2. A drilling device according to claim 1, wherein said control means comprises a hydraulic or pneumatic circuit for moving said cutting member(s) between said first and second positions.
3. A drilling device according to claim 2, wherein said hydraulic circuit comprises a valve means for selectively moving said cutting member(s) between said respective positions.
4. A drilling device according to claim 3, wherein said valve means comprises a rotary valve for selectively moving said cutting member(s) between said respective positions in dependence on the relative rotational position of the said valve with respect to the said body member.
5. A drilling device according to claim 3, wherein said valve means comprises at least one of an electromagnetic solenoid, gate, ball, or cylindrical valve for selectively moving said cutting member(s) between said respective positions.
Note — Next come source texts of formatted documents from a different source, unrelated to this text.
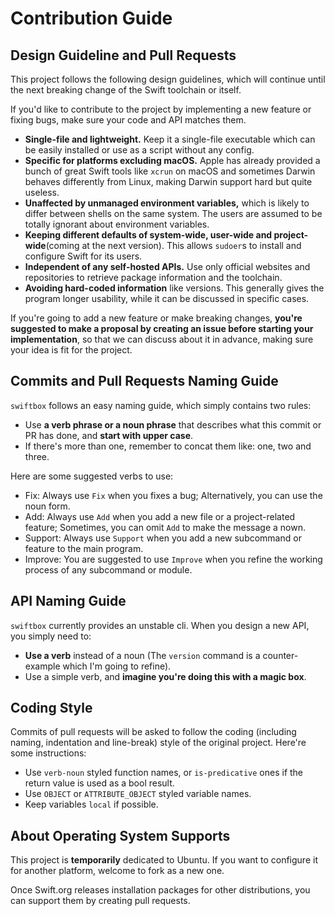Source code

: # Contribution Guide

## Design Guideline and Pull Requests

This project follows the following design guidelines, which will continue until the next breaking change of the Swift toolchain or itself. 

If you'd like to contribute to the project by implementing a new feature or fixing bugs, make sure your code and API matches them. 

- **Single-file and lightweight.** Keep it a single-file executable which can be easily installed or use as a script without any config.
- **Specific for platforms excluding macOS.** Apple has already provided a bunch of great Swift tools like `xcrun` on macOS and sometimes Darwin behaves differently from Linux, making Darwin support hard but quite useless. 
- **Unaffected by unmanaged environment variables,** which is likely to differ between shells on the same system. The users are assumed to be totally ignorant about environment variables. 
- **Keeping different defaults of system-wide, user-wide and project-wide**(coming at the next version). This allows `sudoer`s to install and configure Swift for its users.
- **Independent of any self-hosted APIs.** Use only official websites and repositories to retrieve package information and the toolchain. 
- **Avoiding hard-coded information** like versions. This generally gives the program longer usability, while it can be discussed in specific cases. 

If you're going to add a new feature or make breaking changes, **you're suggested to make a proposal by creating an issue before starting your implementation**, so that we can discuss about it in advance, making sure your idea is fit for the project. 

## Commits and Pull Requests Naming Guide

`swiftbox` follows an easy naming guide, which simply contains two rules:

- Use **a verb phrase or a noun phrase** that describes what this commit or PR has done, and **start with upper case**. 
- If there's more than one, remember to concat them like: one, two and three. 

Here are some suggested verbs to use:

- Fix: Always use `Fix` when you fixes a bug; Alternatively, you can use the noun form. 
- Add: Always use `Add` when you add a new file or a project-related feature; Sometimes, you can omit `Add` to make the message a nown. 
- Support: Always use `Support` when you add a new subcommand or feature to the main program. 
- Improve: You are suggested to use `Improve` when you refine the working process of any subcommand or module. 

## API Naming Guide

`swiftbox` currently provides an unstable cli. When you design a new API, you simply need to:

- **Use a verb** instead of a noun (The `version` command is a counter-example which I'm going to refine). 
- Use a simple verb, and **imagine you're doing this with a magic box**. 

## Coding Style

Commits of pull requests will be asked to follow the coding (including naming, indentation and line-break) style of the original project. Here're some instructions: 

- Use `verb-noun` styled function names, or `is-predicative` ones if the return value is used as a bool result. 
- Use `OBJECT` or `ATTRIBUTE_OBJECT` styled variable names. 
- Keep variables `local` if possible. 

## About Operating System Supports

This project is **temporarily** dedicated to Ubuntu. If you want to configure it for another platform, welcome to fork as a new one. 

Once Swift.org releases installation packages for other distributions, you can support them by creating pull requests. 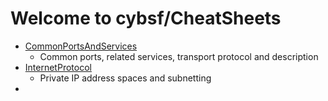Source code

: # Welcome to cybsf/CheatSheets
- [CommonPortsAndServices](https://github.com/cybsf/CheatSheets/blob/main/CommonPortsAndServices/CheatSheet.md)
	- Common ports, related services, transport protocol and description
- [InternetProtocol](https://github.com/cybsf/CheatSheets/blob/main/InternetProtocol/CheatSheet.md)
	- Private IP address spaces and subnetting
-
6. A drilling device according to claim 3, wherein the said cutting member is provided with a respective hydraulic piston-and-cylinder actuator for moving and maintaining the cutting member in its first extended position, the said cylinder being hydraulically coupled to the said valve means.
7. A drilling device as claimed in claim 6, wherein the said piston is slidably mounted on a guide fixed in relation to the said body member.
8. A drilling device as claimed in claim 7, wherein the said piston is slidably mounted on guide pin fixed in relation to the said body member.
9. A drilling device as claimed in claim 6, wherein a seal is provided between the said piston and the said cylinder.
10. A drilling device as claimed in claim 9, wherein the said seal is mounted on either the said piston or the said cylinder.
11. A drilling device as claimed in claim 6, wherein the said cylinder is provided in the said body member.
12. A drilling device according to claim 6, wherein a secondary piston-and-cylinder assembly is provided for urging at least one cutting member to its second position.
13. A drilling device as claimed in claim 1, further comprising a plurality of cutting members substantially equally spaced about periphery of the body member.
14. A drilling device as claimed in claim 13, wherein the three or more cutting members are proved evenly spaced about said drilling axis.
15. A drilling device as claimed in claim 1, wherein the said cutting member is pivotally mounted with respect to the said body member.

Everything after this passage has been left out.